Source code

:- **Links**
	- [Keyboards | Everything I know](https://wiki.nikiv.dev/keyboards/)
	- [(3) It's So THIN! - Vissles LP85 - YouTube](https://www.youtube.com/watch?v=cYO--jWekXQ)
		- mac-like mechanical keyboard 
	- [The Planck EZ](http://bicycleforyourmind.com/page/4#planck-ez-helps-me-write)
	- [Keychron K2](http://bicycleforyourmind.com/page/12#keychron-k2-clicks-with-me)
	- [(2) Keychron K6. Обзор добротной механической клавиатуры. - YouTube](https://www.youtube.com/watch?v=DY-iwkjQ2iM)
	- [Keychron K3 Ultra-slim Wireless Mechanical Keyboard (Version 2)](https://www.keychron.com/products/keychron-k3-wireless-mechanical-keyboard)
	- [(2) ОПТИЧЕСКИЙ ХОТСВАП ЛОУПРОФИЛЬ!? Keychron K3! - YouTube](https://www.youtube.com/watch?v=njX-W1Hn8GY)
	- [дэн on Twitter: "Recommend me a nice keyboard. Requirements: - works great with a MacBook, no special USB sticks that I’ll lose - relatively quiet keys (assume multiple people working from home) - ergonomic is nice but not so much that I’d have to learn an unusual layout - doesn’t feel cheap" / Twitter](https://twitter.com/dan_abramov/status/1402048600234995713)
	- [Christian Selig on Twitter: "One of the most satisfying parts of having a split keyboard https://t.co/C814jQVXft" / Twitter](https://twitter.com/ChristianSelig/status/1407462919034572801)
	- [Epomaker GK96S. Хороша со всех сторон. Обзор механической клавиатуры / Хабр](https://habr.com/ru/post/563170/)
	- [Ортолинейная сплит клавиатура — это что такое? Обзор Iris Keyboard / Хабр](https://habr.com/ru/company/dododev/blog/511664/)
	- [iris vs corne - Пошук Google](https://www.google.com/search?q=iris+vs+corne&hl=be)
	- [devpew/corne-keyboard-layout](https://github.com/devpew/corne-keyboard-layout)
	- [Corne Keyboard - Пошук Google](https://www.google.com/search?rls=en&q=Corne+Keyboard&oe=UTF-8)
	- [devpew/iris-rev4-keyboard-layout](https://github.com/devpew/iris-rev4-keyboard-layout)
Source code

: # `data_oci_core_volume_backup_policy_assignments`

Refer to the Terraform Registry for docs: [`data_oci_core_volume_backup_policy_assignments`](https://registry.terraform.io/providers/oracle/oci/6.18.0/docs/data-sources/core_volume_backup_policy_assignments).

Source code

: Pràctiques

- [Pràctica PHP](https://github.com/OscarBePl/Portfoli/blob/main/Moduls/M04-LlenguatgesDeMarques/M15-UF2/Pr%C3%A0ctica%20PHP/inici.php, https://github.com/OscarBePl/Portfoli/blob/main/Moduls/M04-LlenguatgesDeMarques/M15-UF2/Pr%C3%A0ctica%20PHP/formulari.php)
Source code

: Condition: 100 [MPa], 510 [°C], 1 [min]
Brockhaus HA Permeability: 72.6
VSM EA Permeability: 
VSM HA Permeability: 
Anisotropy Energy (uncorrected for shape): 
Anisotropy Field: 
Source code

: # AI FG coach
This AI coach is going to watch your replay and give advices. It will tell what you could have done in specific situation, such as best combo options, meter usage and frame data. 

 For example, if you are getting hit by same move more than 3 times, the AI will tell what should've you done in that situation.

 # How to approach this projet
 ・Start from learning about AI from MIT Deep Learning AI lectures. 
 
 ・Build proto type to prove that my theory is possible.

### DIRECTIONS
Each line above should be copied exactly, with no line missing.

### TASK OUTPUT
Source code

:- **Links**
	- [Keyboards | Everything I know](https://wiki.nikiv.dev/keyboards/)
	- [(3) It's So THIN! - Vissles LP85 - YouTube](https://www.youtube.com/watch?v=cYO--jWekXQ)
		- mac-like mechanical keyboard 
	- [The Planck EZ](http://bicycleforyourmind.com/page/4#planck-ez-helps-me-write)
	- [Keychron K2](http://bicycleforyourmind.com/page/12#keychron-k2-clicks-with-me)
	- [(2) Keychron K6. Обзор добротной механической клавиатуры. - YouTube](https://www.youtube.com/watch?v=DY-iwkjQ2iM)
	- [Keychron K3 Ultra-slim Wireless Mechanical Keyboard (Version 2)](https://www.keychron.com/products/keychron-k3-wireless-mechanical-keyboard)
	- [(2) ОПТИЧЕСКИЙ ХОТСВАП ЛОУПРОФИЛЬ!? Keychron K3! - YouTube](https://www.youtube.com/watch?v=njX-W1Hn8GY)
	- [дэн on Twitter: "Recommend me a nice keyboard. Requirements: - works great with a MacBook, no special USB sticks that I’ll lose - relatively quiet keys (assume multiple people working from home) - ergonomic is nice but not so much that I’d have to learn an unusual layout - doesn’t feel cheap" / Twitter](https://twitter.com/dan_abramov/status/1402048600234995713)
	- [Christian Selig on Twitter: "One of the most satisfying parts of having a split keyboard https://t.co/C814jQVXft" / Twitter](https://twitter.com/ChristianSelig/status/1407462919034572801)
	- [Epomaker GK96S. Хороша со всех сторон. Обзор механической клавиатуры / Хабр](https://habr.com/ru/post/563170/)
	- [Ортолинейная сплит клавиатура — это что такое? Обзор Iris Keyboard / Хабр](https://habr.com/ru/company/dododev/blog/511664/)
	- [iris vs corne - Пошук Google](https://www.google.com/search?q=iris+vs+corne&hl=be)
	- [devpew/corne-keyboard-layout](https://github.com/devpew/corne-keyboard-layout)
	- [Corne Keyboard - Пошук Google](https://www.google.com/search?rls=en&q=Corne+Keyboard&oe=UTF-8)
	- [devpew/iris-rev4-keyboard-layout](https://github.com/devpew/iris-rev4-keyboard-layout)
Source code

: # `data_oci_core_volume_backup_policy_assignments`

Refer to the Terraform Registry for docs: [`data_oci_core_volume_backup_policy_assignments`](https://registry.terraform.io/providers/oracle/oci/6.18.0/docs/data-sources/core_volume_backup_policy_assignments).

Source code

: Pràctiques

- [Pràctica PHP](https://github.com/OscarBePl/Portfoli/blob/main/Moduls/M04-LlenguatgesDeMarques/M15-UF2/Pr%C3%A0ctica%20PHP/inici.php, https://github.com/OscarBePl/Portfoli/blob/main/Moduls/M04-LlenguatgesDeMarques/M15-UF2/Pr%C3%A0ctica%20PHP/formulari.php)
Source code

: Condition: 100 [MPa], 510 [°C], 1 [min]
Brockhaus HA Permeability: 72.6
VSM EA Permeability: 
VSM HA Permeability: 
Anisotropy Energy (uncorrected for shape): 
Anisotropy Field: 
Source code

: # AI FG coach
This AI coach is going to watch your replay and give advices. It will tell what you could have done in specific situation, such as best combo options, meter usage and frame data. 

 For example, if you are getting hit by same move more than 3 times, the AI will tell what should've you done in that situation.

 # How to approach this projet
 ・Start from learning about AI from MIT Deep Learning AI lectures. 
 
 ・Build proto type to prove that my theory is possible.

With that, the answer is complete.